START DATA SUPPLIED

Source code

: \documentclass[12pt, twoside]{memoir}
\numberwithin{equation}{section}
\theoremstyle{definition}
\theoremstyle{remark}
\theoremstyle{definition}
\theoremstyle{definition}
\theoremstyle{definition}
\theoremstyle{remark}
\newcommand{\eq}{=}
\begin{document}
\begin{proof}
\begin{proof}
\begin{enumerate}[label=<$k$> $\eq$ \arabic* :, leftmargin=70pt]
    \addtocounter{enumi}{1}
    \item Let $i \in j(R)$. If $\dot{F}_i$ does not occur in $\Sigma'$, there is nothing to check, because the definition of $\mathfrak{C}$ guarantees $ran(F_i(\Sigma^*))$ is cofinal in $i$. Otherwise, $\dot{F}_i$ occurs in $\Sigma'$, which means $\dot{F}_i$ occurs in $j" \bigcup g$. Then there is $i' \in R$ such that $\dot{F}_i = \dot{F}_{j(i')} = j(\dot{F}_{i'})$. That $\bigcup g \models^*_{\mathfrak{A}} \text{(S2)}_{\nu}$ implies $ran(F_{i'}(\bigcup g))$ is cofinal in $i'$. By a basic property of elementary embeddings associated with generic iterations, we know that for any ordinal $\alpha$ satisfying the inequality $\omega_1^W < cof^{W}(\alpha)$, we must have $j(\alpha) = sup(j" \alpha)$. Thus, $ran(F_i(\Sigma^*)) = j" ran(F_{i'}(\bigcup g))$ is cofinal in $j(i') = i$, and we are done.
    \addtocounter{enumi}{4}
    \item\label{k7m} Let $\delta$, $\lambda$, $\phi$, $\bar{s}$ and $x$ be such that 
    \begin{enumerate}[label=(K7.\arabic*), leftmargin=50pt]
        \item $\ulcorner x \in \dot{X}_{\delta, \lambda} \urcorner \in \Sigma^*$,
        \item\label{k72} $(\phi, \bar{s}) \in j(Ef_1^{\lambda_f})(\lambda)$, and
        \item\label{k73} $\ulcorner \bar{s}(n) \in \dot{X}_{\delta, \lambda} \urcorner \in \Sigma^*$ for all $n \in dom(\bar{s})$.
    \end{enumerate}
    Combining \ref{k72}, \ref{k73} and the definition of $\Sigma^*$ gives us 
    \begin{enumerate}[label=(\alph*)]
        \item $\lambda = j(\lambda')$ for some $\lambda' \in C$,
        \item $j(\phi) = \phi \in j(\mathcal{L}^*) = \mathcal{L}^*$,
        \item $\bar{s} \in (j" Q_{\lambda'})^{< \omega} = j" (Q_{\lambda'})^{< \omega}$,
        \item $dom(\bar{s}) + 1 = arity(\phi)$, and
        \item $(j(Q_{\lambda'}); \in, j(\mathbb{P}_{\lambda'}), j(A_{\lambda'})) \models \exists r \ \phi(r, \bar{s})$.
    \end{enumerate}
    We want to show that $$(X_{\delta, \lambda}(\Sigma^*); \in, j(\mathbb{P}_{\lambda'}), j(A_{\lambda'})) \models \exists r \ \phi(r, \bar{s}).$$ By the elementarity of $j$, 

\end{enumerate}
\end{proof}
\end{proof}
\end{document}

END DATA SUPPLIED

■ REQUIRED ACTION
Look through the data above and report every line in which "begin" appears.

■ EXERCISE RESULT
\begin{document}
\begin{proof}
\begin{proof}
\begin{enumerate}[label=<$k$> $\eq$ \arabic* :, leftmargin=70pt]
    \begin{enumerate}[label=(K7.\arabic*), leftmargin=50pt]
    \begin{enumerate}[label=(\alph*)]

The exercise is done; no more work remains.